He wasnt asking for mints and an aux cord. Just for her to be polite. If you cant acknowledge your pax at all you probably shouldnt be driving.


----------



## Shangsta (Aug 15, 2016)

u-Boat said:


> uBer drivers don't get tipped. Regardless of service level provided. uBer instructed riders from day one "NO NEED TO TIP". As a result, riders DO NOT TIP. I have a 4.94 rating and never get tipped. Why the hell is everyone talking about tips? They don't exist in uBer's world.

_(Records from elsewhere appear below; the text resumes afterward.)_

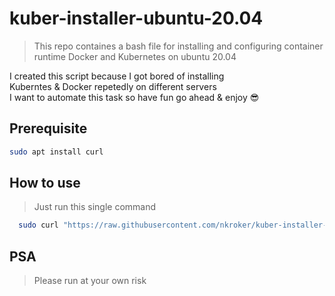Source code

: # kuber-installer-ubuntu-20.04
> This repo containes a bash file for installing  and configuring container runtime Docker and Kubernetes on ubuntu 20.04

I created this script because I got bored of installing <br> Kuberntes & Docker repetedly on different servers <br> I want to automate this task so have fun go ahead & enjoy 😎

## Prerequisite
```bash
sudo apt install curl
```
## How to use
 > Just run this single command

```bash
  sudo curl "https://raw.githubusercontent.com/nkroker/kuber-installer-ubuntu-20.04/master/installer.sh" | bash
```

## PSA
> Please run at your own risk
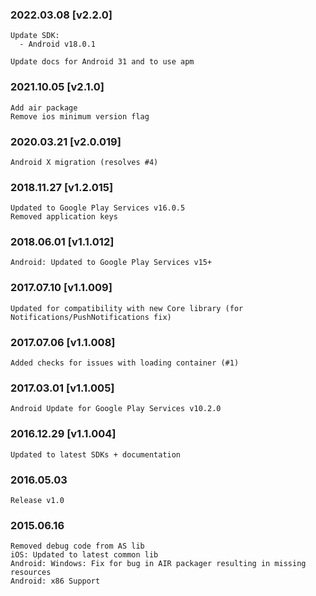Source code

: ### 2022.03.08 [v2.2.0]

```
Update SDK:
  - Android v18.0.1

Update docs for Android 31 and to use apm
```

### 2021.10.05 [v2.1.0]

```
Add air package
Remove ios minimum version flag
```



### 2020.03.21 [v2.0.019]

```
Android X migration (resolves #4)
```


### 2018.11.27 [v1.2.015]

```
Updated to Google Play Services v16.0.5
Removed application keys 

```


### 2018.06.01 [v1.1.012]

```
Android: Updated to Google Play Services v15+
```


### 2017.07.10 [v1.1.009]

```
Updated for compatibility with new Core library (for Notifications/PushNotifications fix)
```


### 2017.07.06 [v1.1.008]

```
Added checks for issues with loading container (#1)
```


### 2017.03.01 [v1.1.005]

```
Android Update for Google Play Services v10.2.0
```


### 2016.12.29 [v1.1.004]

```
Updated to latest SDKs + documentation
```


### 2016.05.03

```
Release v1.0
```


### 2015.06.16

```
Removed debug code from AS lib
iOS: Updated to latest common lib
Android: Windows: Fix for bug in AIR packager resulting in missing resources
Android: x86 Support
```
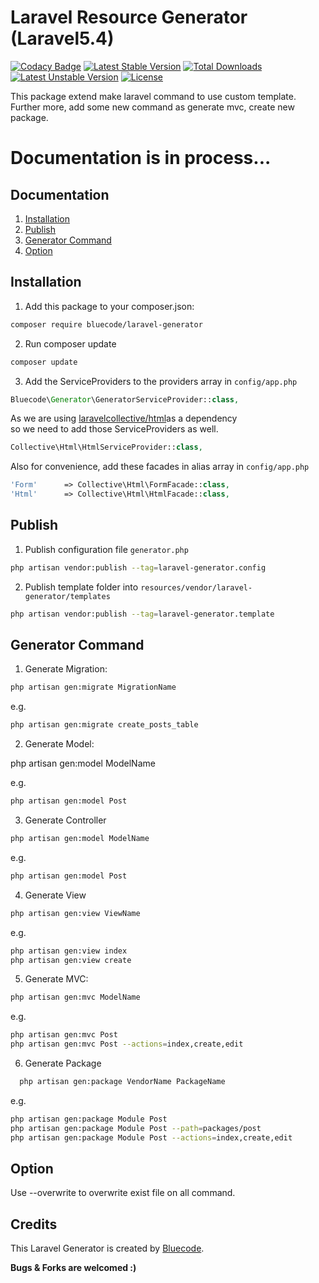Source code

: Laravel Resource Generator (Laravel5.4)
=======================

[![Codacy Badge](https://api.codacy.com/project/badge/Grade/d70b34f6a08144f18d8dedd6da92f1db)](https://www.codacy.com/app/matmaxanh/laravel-generator?utm_source=github.com&utm_medium=referral&utm_content=matmaxanh/laravel-generator&utm_campaign=badger)
[![Latest Stable Version](https://poser.pugx.org/bluecode/laravel-generator/v/stable)](https://packagist.org/packages/bluecode/laravel-generator)
[![Total Downloads](https://poser.pugx.org/bluecode/laravel-generator/downloads)](https://packagist.org/packages/bluecode/laravel-generator)
[![Latest Unstable Version](https://poser.pugx.org/bluecode/laravel-generator/v/unstable)](https://packagist.org/packages/bluecode/laravel-generator)
[![License](https://poser.pugx.org/bluecode/laravel-generator/license)](https://packagist.org/packages/bluecode/laravel-generator)

This package extend make laravel command to use custom template.
Further more, add some new command as generate mvc, create new package.

# Documentation is in process...

Documentation
--------------

1. [Installation](#installation)
2. [Publish](#publish)
3. [Generator Command](#generator--command)
4. [Option](#option)

## Installation

1. Add this package to your composer.json:

  ```bash
  composer require bluecode/laravel-generator
  ```

2. Run composer update

  ```bash
  composer update
  ```

3. Add the ServiceProviders to the providers array in ```config/app.php```<br>

  ```php
  Bluecode\Generator\GeneratorServiceProvider::class,
  ```

  As we are using [laravelcollective/html](https://github.com/LaravelCollective/html)as a dependency<br>
  so we need to add those ServiceProviders as well.

  ```php
  Collective\Html\HtmlServiceProvider::class,
  ```

  Also for convenience, add these facades in alias array in ```config/app.php```

  ```php
  'Form'      => Collective\Html\FormFacade::class,
  'Html'      => Collective\Html\HtmlFacade::class,
  ```

## Publish

1. Publish configuration file ```generator.php```

  ```bash
  php artisan vendor:publish --tag=laravel-generator.config
  ```

2. Publish template folder into ```resources/vendor/laravel-generator/templates```

  ```bash
  php artisan vendor:publish --tag=laravel-generator.template
  ```

## Generator Command

1. Generate Migration:

  ```bash
  php artisan gen:migrate MigrationName
  ```

e.g.

  ```bash
  php artisan gen:migrate create_posts_table
  ```

2. Generate Model:

  php artisan gen:model ModelName

e.g.

  ```bash
  php artisan gen:model Post
  ```

3. Generate Controller

  ```bash
  php artisan gen:model ModelName
  ```

e.g.

  ```bash
  php artisan gen:model Post
  ```

4. Generate View

  ```bash
  php artisan gen:view ViewName
  ```

e.g.

  ```bash
  php artisan gen:view index
  php artisan gen:view create
  ```

5. Generate MVC:

  ```bash
  php artisan gen:mvc ModelName
  ```

e.g.
  ```bash
  php artisan gen:mvc Post
  php artisan gen:mvc Post --actions=index,create,edit
  ```

6. Generate Package

```bash
  php artisan gen:package VendorName PackageName
  ```

e.g.
  ```bash
  php artisan gen:package Module Post
  php artisan gen:package Module Post --path=packages/post
  php artisan gen:package Module Post --actions=index,create,edit
  ```

## Option

Use --overwrite to overwrite exist file on all command.

Credits
--------

This Laravel Generator is created by [Bluecode](https://github.com/matmaxanh).

**Bugs & Forks are welcomed :)**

Speak for yourself, you either dont have a 4.94 or you drive very often. I dont get many tips but I probaly get one every 15 rides. If you never get a single tip you must not be very likeable


----------



## Steven Ambrose (Sep 25, 2016)

uberist said:


> Was she on time picking you up?
> Did she get you from A to B without an issue?
> Did she take the best route?
> Was her car clean?
> ...


Was she on time picking me up? No. She had difficulties finding where I was after I placed the building number in the text, although my address goes straight to the building number.

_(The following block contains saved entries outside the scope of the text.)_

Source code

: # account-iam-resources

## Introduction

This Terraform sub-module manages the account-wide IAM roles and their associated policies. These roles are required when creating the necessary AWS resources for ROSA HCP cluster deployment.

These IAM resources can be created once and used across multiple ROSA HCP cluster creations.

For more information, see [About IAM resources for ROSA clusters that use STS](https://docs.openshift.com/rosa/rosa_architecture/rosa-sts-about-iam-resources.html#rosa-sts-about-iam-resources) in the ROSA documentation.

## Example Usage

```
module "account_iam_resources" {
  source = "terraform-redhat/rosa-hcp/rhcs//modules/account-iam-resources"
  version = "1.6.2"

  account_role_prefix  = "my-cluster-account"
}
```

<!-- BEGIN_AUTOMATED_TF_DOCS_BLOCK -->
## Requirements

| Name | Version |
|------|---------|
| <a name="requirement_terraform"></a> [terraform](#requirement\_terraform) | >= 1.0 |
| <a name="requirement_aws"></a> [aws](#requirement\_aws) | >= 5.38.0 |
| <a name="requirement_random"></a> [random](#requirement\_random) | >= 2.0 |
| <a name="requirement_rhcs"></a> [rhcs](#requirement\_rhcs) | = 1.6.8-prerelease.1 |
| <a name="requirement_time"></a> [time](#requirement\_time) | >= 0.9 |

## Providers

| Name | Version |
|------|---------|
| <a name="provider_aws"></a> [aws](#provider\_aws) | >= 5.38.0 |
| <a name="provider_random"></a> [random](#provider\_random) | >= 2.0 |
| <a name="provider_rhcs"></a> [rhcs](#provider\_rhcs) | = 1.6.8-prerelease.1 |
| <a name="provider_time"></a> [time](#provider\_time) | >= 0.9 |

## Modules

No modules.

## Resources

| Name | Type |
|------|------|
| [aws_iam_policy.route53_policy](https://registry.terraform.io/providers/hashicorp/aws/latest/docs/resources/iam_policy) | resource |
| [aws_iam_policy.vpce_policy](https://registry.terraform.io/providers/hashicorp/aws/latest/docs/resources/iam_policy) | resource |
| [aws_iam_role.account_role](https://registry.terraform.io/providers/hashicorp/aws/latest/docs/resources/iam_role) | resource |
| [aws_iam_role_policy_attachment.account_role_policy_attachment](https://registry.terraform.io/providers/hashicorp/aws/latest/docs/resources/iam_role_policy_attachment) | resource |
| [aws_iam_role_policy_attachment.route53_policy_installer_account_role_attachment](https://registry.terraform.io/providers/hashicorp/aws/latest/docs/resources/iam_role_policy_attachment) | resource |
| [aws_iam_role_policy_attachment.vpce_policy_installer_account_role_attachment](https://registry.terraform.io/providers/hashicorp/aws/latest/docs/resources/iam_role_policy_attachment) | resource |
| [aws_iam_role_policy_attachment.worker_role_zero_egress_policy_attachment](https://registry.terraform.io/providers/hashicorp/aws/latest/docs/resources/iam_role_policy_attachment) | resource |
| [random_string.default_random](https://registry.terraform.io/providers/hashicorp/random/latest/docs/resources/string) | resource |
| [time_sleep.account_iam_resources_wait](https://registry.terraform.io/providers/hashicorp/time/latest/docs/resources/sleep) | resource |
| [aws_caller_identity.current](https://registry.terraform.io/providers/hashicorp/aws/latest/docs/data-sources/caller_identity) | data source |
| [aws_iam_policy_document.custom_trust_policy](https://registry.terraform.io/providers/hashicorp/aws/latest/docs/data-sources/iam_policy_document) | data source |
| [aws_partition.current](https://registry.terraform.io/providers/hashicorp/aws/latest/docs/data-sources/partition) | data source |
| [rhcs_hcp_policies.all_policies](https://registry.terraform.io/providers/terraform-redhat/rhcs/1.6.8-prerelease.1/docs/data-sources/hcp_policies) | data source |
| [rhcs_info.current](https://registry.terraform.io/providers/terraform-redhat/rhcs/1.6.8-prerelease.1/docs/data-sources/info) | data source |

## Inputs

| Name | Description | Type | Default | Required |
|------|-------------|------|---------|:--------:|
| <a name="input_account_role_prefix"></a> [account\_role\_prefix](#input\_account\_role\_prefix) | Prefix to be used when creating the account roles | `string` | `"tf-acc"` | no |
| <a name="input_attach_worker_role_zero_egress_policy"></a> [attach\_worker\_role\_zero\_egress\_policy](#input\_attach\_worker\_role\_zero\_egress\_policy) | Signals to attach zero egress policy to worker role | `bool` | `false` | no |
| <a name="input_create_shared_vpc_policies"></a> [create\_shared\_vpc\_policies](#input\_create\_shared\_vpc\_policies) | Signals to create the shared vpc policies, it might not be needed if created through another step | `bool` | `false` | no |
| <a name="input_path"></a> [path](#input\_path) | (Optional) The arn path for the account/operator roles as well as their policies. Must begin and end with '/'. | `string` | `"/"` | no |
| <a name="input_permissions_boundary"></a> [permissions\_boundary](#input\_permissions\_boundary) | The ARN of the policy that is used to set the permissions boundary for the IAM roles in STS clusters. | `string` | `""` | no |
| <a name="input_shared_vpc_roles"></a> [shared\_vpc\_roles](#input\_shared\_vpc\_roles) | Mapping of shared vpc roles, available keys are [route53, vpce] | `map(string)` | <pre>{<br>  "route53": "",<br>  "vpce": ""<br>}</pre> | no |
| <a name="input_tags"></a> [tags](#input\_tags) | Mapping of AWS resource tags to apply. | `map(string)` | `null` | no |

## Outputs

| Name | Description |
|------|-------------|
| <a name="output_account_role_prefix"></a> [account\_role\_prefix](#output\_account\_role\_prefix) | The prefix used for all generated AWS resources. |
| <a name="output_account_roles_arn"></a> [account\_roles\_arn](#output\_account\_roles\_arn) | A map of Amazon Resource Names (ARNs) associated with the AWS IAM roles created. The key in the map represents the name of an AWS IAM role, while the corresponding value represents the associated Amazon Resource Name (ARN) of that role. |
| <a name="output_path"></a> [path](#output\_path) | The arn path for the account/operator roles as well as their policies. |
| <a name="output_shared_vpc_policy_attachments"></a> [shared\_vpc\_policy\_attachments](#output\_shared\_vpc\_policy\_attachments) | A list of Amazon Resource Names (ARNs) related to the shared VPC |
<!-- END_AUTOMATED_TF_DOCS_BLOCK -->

A to B? Well, if you count that she cut off a dump truck in traffic as safe, then yeah, I got to the restaurant okay.

Best route? Yeah, I would have taken the same route, without cutting off a vehicle to get there.

Was her car clean? I do not know what you define as clean. There was a car seat in the back with baby toys. If I had to go to the airport, I would have been unlucky because she had a lot of stuff piled up where a suit case would not fit.

Was she clean? Are you asking whether she Summer's Eve? I do not know. I did not get into that with her. Would you ask the same?

As for dancing bears, I do not ask for much. A simple "hi", "how are you", and just a little interest in the stranger in the back seat. You made a ton of assumptions about me, but after knowing the above questions with answers, what do you think?


----------



## EX_ (Jan 31, 2016)

Steven Ambrose said:


> Was she on time picking me up? No. She had difficulties finding where I was after I placed the building number in the text, although my address goes straight to the building number.
> 
> A to B? Well, if you count that she cut off a dump truck in traffic as safe, then yeah, I got to the restaurant okay.
> 
> ...


Pobody's Nerfect. 
*¯\_(ツ)_/¯*


----------



## Steven Ambrose (Sep 25, 2016)

Shangsta said:


> He wasnt asking for mints and an aux cord. Just for her to be polite. If you cant acknowledge your pax at all you probably shouldnt be driving.


I guess asking for someone to be polite is asking for too damn much..... Sad world we live in.


----------



## kc ub'ing! (May 27, 2016)

tohunt4me said:


> Well you didn't have to tell her


tohunt, telling her was the best thing he could've done for her!

Hats off OP!


----------



## uberist (Jul 14, 2016)

Steven Ambrose said:


> Was she on time picking me up? No. She had difficulties finding where I was after I placed the building number in the text, although my address goes straight to the building number.
> 
> A to B? Well, if you count that she cut off a dump truck in traffic as safe, then yeah, I got to the restaurant okay.
> 
> ...


You mentioned none of this in your original post,

You just seemed overly upset because she was on the phone for "almost half a mile" out of five and did not talk to you.
clean you don't have to "trump" her to see that she appears clean.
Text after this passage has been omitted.